The markets are doing their best to bounce back from the steepest bear market in history. Last week, the S&P/TSX Composite Index eked out a 0.42% gain, and it is now up 12% since the start of April. Increasingly, the market rally looks sustainable, and investors are looking to once again buy into the markets. Canada’s big banks should be at the top of your list.
The market is rallying on the backs of only a few sectors — tech in particular. While technology stocks are hitting 52-week highs, financials continue to struggle. The S&P/TSX Financial Index is only up 1.2% in April, far below the Index average.
Year to date, financials are trailing the index by approximately 10 percentage points. Canada’s big banks are usually strong performers. This is not so in 2020, as all the Big Five are trailing the Index.
Since they have yet to find their footing, it remains a good time to pick up Canada’s big banks at discounted valuations. Here are two of the cheapest.
Canada’s worst-performing big bank
Let’s start with the worst performing of the Big Five, Bank of Montreal (TSX:BMO)(NYSE:BMO). In 2020, Bank of Montreal stock is down by 32.91%, far outpacing its peers.
Why the underperformance? On the surface, the bank is one of the most exposed to the Canadian oil and gas industry. With oil prices trading at prices not seen in decades, the entire industry is at risk of insolvency. This means that banks with high exposure could potentially experience high loan losses.
Unfortunately, Canada’s big banks don’t report quarterly results until the end of May. As such, investors won’t get clarity on the magnitude of impact until such time. That being said, I believe Bank of Montreal is trading at levels that are tough to ignore.
Let’s put BMO’s exposure to oil and gas into perspective. First, oil and gas only account for approximately 2.5% of outstanding loans. Second, when you take into account the undrawn credit facilities, Bank of Montreal is actually one of the least exposed to the industry.

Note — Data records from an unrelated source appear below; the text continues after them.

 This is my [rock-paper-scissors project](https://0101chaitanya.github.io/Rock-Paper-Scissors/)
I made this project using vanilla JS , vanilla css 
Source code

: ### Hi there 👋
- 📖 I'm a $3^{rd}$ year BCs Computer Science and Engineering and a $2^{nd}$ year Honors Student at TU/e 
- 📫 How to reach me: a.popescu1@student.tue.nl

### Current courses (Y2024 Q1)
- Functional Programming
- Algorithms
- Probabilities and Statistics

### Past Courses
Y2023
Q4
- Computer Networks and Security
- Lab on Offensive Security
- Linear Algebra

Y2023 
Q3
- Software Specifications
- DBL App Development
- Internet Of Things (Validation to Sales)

The bank is trading at only 7.01 times earnings, 1.01 times book value, and at a 37.2% discount to historical averages. There is none cheaper among Canada’s big banks.
A top performer
Speaking of cheap, another Big Five bank that is currently trading at a big discount to historical averages is Toronto-Dominion Bank (TSX:TD)(NYSE:TD). As of writing, TD Bank is trading at a 32.3% discount to historical averages. In fact, it has only been this cheap once before, and that was during the Financial Crisis.
Over the past decade, TD Bank has been the best-performing Canadian big bank. In 2020, its 24.66% loss is second only to Royal Bank of Canada. Why does it consistently outperform? It has the highest exposure to the U.S. markets. Since the U.S. has far outpaced the Canadian economy, it is therefore not surprising that TD Bank has outperformed the Big Five.

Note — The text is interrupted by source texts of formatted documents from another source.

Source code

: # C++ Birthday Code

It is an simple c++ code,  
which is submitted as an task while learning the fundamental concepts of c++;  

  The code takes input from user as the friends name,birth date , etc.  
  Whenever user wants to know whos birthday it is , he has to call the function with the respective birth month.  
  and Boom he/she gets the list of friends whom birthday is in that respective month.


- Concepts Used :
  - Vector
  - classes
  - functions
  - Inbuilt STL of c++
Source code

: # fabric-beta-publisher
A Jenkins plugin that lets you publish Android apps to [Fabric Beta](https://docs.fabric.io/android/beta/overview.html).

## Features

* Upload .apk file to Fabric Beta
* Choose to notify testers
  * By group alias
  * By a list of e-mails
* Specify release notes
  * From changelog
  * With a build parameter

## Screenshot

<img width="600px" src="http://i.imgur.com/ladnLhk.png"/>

Across the board, earnings growth is expected to turn negative in 2020. In 2021, TD Bank is expected to post earnings-growth rates of 5.71%. Although below the company’s five-year double-digit average, it is the second-highest growth rate among Canada’s big banks.
Finally, TD Bank’s dividend is among the safest in the world. At 43%, it has the lowest payout ratio of its peers and has averaged higher dividend growth. Earlier this year, the company raised the quarterly dividend by 6.76%.
As the U.S. looks to re-open, TD Bank will surely be among the first of Canada’s big banks to rebound in a broader market rally.